Three out of five stars

Oh boy.

That probably doesn’t sound promising, though "The Intern" isn't as bad as my exasperation might make it seem. Written and directed by Nancy Meyers -- who gave us the 2009 Meryl Streep-Alec Baldwin midlife romantic comedy "It's Complicated" -- "The Intern" stars Robert De Niro as Ben Whittaker, an incredibly classy, retired widower who served as an executive for a company that printed phone books. Bored with retirement, Ben learns of an internship program for retirees and decides to give it a shot.

That's when Ben meets Jules, who founded and runs the Web-based clothing company seeking senior interns. Anne Hathaway plays Jules, whom Meyers attempts to make colorful and interesting by forcing Jules' employees to fear her, even though Jules never really displays fearsome behavior -- in fact, there is absolutely nothing scary about her. Jules also has a handsome and seemingly understanding husband, played by Anders Holm (TV's "Workaholics"), and an adorable daughter, portrayed by 7-year-old first-time actress JoJo Kushner.

As Ben’s backstory unfolds, we learn the most interesting thing about him is he’s played by Robert De Niro. Likewise, the most interesting thing about Jules is she’s played by Anne Hathaway.

Everything that happens in this movie smacks of Meyers trying to force her characters, through attributes and dialog, into seeming likeable and hip. Giving advice to his much younger supervisor seeking advice about a co-worker in whom he’s interested, Ben quips, “You didn’t talk to her? What did ya do, send her a tweet?”

A little later, we watch Ben attempting to set up a Facebook account. We get it: he's a 70-year-old trying to adapt to the modern world, but Meyers is a bit overzealous and clumsy with how she handles it. Likewise, while the idea of Jules is admirable, her character feels manufactured.
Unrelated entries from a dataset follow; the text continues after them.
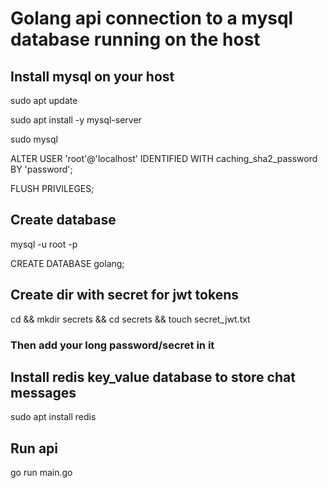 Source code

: # Golang api connection to a mysql database running on the host

## Install mysql on your host

sudo apt update

sudo apt install -y mysql-server

sudo mysql

ALTER USER 'root'@'localhost' IDENTIFIED WITH caching_sha2_password BY 'password';

FLUSH PRIVILEGES;

## Create database

mysql -u root -p

CREATE DATABASE golang;

## Create dir with secret for jwt tokens

cd && mkdir secrets && cd secrets && touch secret_jwt.txt

### Then add your long password/secret in it

## Install redis key_value database to store chat messages

sudo apt install redis

## Run api
go run main.go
Look, who wouldn’t respect a young woman who creates a wildly successful start-up? Who wouldn’t empathize with her daily balancing act between job, family and health? If only it seemed organic, with some real, dramatic tension and not so, well, clumsy.

Having said all that, Meyers was not clumsy with her casting. De Niro and Hathaway’s very real chemistry is enjoyable and transcends "The Intern's" many shortcomings. De Niro, in particular, again sheds his tough-guy veneer and is convincing as a wise, dapper grandfather from Brooklyn who was never really ready to retire.